La scena dipinta da Arcabas è vuota, senza personaggi, ma è ugualmente potente ed evocativa: i discepoli di Emmaus, che hanno incontrato Gesù, mentre sconsolati scappavano da Gerusalemme col volto triste, si sono appena resi conto che quello sconosciuto che aveva voluto fare la strada insieme a loro, condividendo e ascoltando la loro angoscia e la loro disperazione, in realtà ha passato tutto il tempo a riscaldare il loro cuore con la fiamma della sua Parola… solo alla sera, a cena, in quel gesto semplice ma sacrale dello spezzare il pane, proprio in quel gesto i loro occhi finalmente riconoscono Gesù.
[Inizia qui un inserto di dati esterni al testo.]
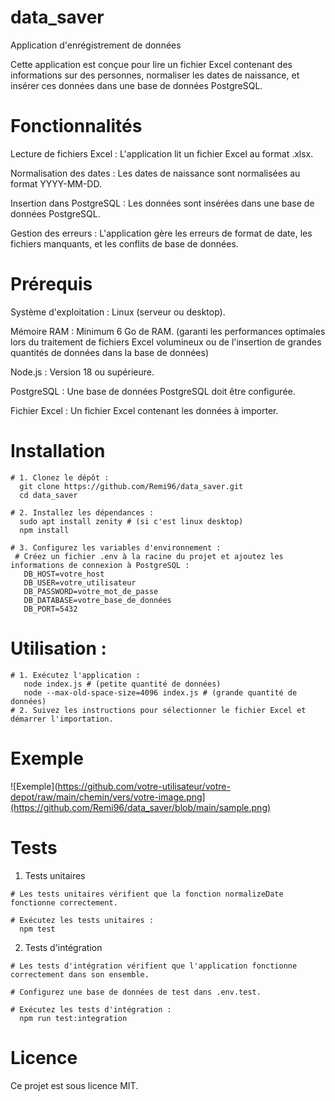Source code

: # data_saver
Application d'enrégistrement de données

Cette application est conçue pour lire un fichier Excel contenant des informations sur des personnes, normaliser les dates de naissance, et insérer ces données dans une base de données PostgreSQL.

# Fonctionnalités

  Lecture de fichiers Excel : L'application lit un fichier Excel au format .xlsx.

  Normalisation des dates : Les dates de naissance sont normalisées au format YYYY-MM-DD.

  Insertion dans PostgreSQL : Les données sont insérées dans une base de données PostgreSQL.

  Gestion des erreurs : L'application gère les erreurs de format de date, les fichiers manquants, et les conflits de base de données.

# Prérequis

  Système d'exploitation : Linux (serveur ou desktop).

  Mémoire RAM : Minimum 6 Go de RAM. (garanti les performances optimales lors du traitement de fichiers Excel volumineux ou de l'insertion de grandes quantités de données dans la base de données)

  Node.js : Version 18 ou supérieure.

  PostgreSQL : Une base de données PostgreSQL doit être configurée.

  Fichier Excel : Un fichier Excel contenant les données à importer.

# Installation

    # 1. Clonez le dépôt :
      git clone https://github.com/Remi96/data_saver.git
      cd data_saver

    # 2. Installez les dépendances :
      sudo apt install zenity # (si c'est linux desktop)
      npm install

    # 3. Configurez les variables d'environnement :
     # Créez un fichier .env à la racine du projet et ajoutez les informations de connexion à PostgreSQL :
       DB_HOST=votre_host
       DB_USER=votre_utilisateur
       DB_PASSWORD=votre_mot_de_passe
       DB_DATABASE=votre_base_de_données
       DB_PORT=5432

# Utilisation :

    # 1. Exécutez l'application :
       node index.js # (petite quantité de données)
       node --max-old-space-size=4096 index.js # (grande quantité de données)
    # 2. Suivez les instructions pour sélectionner le fichier Excel et démarrer l'importation.

# Exemple

![Exemple](https://github.com/votre-utilisateur/votre-depot/raw/main/chemin/vers/votre-image.png](https://github.com/Remi96/data_saver/blob/main/sample.png)

# Tests

  1.  Tests unitaires

    # Les tests unitaires vérifient que la fonction normalizeDate fonctionne correctement.

    # Exécutez les tests unitaires :
      npm test

  2.  Tests d'intégration

    # Les tests d'intégration vérifient que l'application fonctionne correctement dans son ensemble.

    # Configurez une base de données de test dans .env.test.

    # Exécutez les tests d'intégration :
      npm run test:integration

# Licence

Ce projet est sous licence MIT.

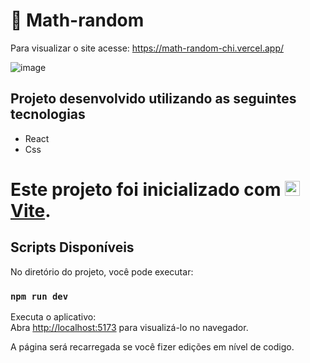 # 🔢 Math-random

Para visualizar o site acesse: https://math-random-chi.vercel.app/ 

![image](https://user-images.githubusercontent.com/85570707/182678105-b4afb8b3-0171-4279-9c17-9dcc66083967.png)

## Projeto desenvolvido utilizando as seguintes tecnologias
  - React
  - Css

# Este projeto foi inicializado com <img src="https://vitejs.dev/logo.svg" alt="drawing" width="24"/> [Vite](https://vitejs.dev/guide/).

## Scripts Disponíveis

No diretório do projeto, você pode executar:

### `npm run dev`

Executa o aplicativo:\
Abra [http://localhost:5173](http://localhost:5173) para visualizá-lo no navegador.

A página será recarregada se você fizer edições em nível de codigo.
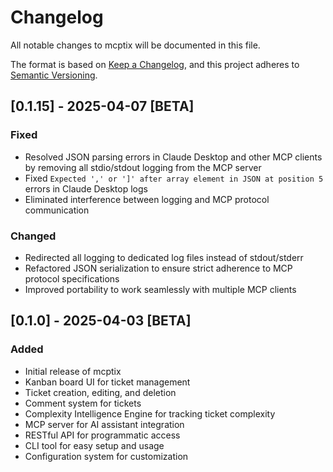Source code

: # Changelog

All notable changes to mcptix will be documented in this file.

The format is based on [Keep a Changelog](https://keepachangelog.com/en/1.0.0/),
and this project adheres to [Semantic Versioning](https://semver.org/spec/v2.0.0.html).

## [0.1.15] - 2025-04-07 [BETA]

### Fixed

- Resolved JSON parsing errors in Claude Desktop and other MCP clients by removing all stdio/stdout logging from the MCP server
- Fixed `Expected ',' or ']' after array element in JSON at position 5` errors in Claude Desktop logs
- Eliminated interference between logging and MCP protocol communication

### Changed

- Redirected all logging to dedicated log files instead of stdout/stderr
- Refactored JSON serialization to ensure strict adherence to MCP protocol specifications
- Improved portability to work seamlessly with multiple MCP clients

## [0.1.0] - 2025-04-03 [BETA]

### Added

- Initial release of mcptix
- Kanban board UI for ticket management
- Ticket creation, editing, and deletion
- Comment system for tickets
- Complexity Intelligence Engine for tracking ticket complexity
- MCP server for AI assistant integration
- RESTful API for programmatic access
- CLI tool for easy setup and usage
- Configuration system for customization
Avere aperto gli occhi è il segno di una rivelazione compiuta: non è più possibile rimane fermi, chiusi in casa, occorre uscire da quella porta che, lasciata spalancata, permette di vedere un cielo dove la notte non è sparita, c’è ancora buio, ma è una meravigliosa notte illuminata dalle stelle.
Noi che abbiamo scelto il tema delle stelle per quest’anno scolastico, mai avremmo pensato che nel nostro tempo si potesse davvero sperimentare un tale desiderio radicato e profondo di uscire dalle nostre case, vedere le stelle, desiderare la vita… forse il tempo della paura è servito ad accendere anche in noi un desiderio rimasto sopito, ad alimentare una passione che vivacchiava soffocata dall’abitudine e dalla noia.
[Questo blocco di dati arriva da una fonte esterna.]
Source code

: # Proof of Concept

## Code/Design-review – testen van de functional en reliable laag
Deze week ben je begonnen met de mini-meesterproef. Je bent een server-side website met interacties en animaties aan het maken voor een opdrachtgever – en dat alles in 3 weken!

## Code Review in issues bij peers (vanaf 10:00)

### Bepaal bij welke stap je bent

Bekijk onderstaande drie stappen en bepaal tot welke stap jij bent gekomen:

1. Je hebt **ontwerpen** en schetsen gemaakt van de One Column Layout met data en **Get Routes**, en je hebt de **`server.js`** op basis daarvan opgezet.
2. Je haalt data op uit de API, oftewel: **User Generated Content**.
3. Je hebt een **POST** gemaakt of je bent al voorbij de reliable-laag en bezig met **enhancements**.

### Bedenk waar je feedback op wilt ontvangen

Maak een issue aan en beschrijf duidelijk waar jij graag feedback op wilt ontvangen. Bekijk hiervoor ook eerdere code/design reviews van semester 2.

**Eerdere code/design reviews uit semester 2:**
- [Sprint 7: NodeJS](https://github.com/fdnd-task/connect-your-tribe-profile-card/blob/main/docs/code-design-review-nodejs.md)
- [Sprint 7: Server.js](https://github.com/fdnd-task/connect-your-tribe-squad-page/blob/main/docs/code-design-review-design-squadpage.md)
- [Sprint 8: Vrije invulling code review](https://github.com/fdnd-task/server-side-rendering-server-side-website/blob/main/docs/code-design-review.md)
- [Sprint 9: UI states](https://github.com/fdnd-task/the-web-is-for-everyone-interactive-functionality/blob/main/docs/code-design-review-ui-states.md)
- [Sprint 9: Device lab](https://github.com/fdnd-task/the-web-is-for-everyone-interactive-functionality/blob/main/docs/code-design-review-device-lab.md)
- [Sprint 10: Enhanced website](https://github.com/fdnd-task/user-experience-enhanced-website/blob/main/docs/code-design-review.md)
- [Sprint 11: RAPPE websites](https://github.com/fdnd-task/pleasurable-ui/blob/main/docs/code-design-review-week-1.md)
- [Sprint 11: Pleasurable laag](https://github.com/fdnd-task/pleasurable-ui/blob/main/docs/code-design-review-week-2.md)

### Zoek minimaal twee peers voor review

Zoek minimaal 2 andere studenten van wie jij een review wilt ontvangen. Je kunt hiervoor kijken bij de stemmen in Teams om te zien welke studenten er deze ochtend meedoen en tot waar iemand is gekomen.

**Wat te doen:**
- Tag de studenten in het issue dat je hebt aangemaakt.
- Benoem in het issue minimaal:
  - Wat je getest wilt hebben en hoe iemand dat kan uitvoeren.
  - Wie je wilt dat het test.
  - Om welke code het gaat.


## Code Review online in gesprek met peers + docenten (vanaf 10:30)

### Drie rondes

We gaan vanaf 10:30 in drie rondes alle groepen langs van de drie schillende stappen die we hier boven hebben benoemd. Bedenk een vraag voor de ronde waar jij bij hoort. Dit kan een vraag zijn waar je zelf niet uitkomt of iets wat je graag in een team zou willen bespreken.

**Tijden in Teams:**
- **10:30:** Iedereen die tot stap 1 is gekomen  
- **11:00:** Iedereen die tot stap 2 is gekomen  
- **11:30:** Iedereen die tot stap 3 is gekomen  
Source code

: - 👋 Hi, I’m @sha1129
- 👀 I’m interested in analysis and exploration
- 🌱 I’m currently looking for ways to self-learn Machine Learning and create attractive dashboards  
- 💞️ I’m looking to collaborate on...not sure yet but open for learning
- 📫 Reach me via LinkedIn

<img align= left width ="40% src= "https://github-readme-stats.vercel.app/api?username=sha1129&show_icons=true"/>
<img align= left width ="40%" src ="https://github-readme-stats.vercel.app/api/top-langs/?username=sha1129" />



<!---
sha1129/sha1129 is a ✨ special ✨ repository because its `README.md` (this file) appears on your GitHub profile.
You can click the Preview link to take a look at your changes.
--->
L’autentica sofferenza, il dolore tremendo ha colpito tanti tra noi, famiglie intere, tutti ci siamo sentiti spezzati a metà come quel pane che si divide sulla mensa, ma questo ha permesso a tanti di noi di riaprire gli occhi su ciò che conta davvero, su quelli che sono i nostri desideri più profondi, i sogni per i quali anche noi vogliamo uscire da quella porta e sfidare il buio della notte!
Vogliamo anche noi uscire, ma non angosciati, non dubbiosi, non per scappare, ma per affrontare la vita con coraggio, il coraggio della fede e della speranza! Se dopo quello che abbiamo attraversato e vissuto riusciamo oggi a sentire questo desiderio profondo e coraggioso, dobbiamo essere consapevoli che questo è un dono di Grazia, riconoscere che sulla croce, nella morte e risurrezione di Gesù si è rivelato l’amore di Dio, ci permetterà di guardare anche con occhi diversi, con gli occhi della carità, coloro che invece questo dono non l’hanno ricevuto, e rimangono chiusi in se stessi, prigionieri della propria paura…
In questa splendida notte stellata della Pasqua, dove Gesù “è la stella del mattino, l’astro che non conosce tramonto” rimaniamo “cercatori di stelle” e distribuiamole anche a chi non ha nemmeno la forza di mettersi a cercarle, e continuano a brancolare in un mondo senza stelle, senza desideri, senza vita vera.. Coraggio! Buona Risurrezione.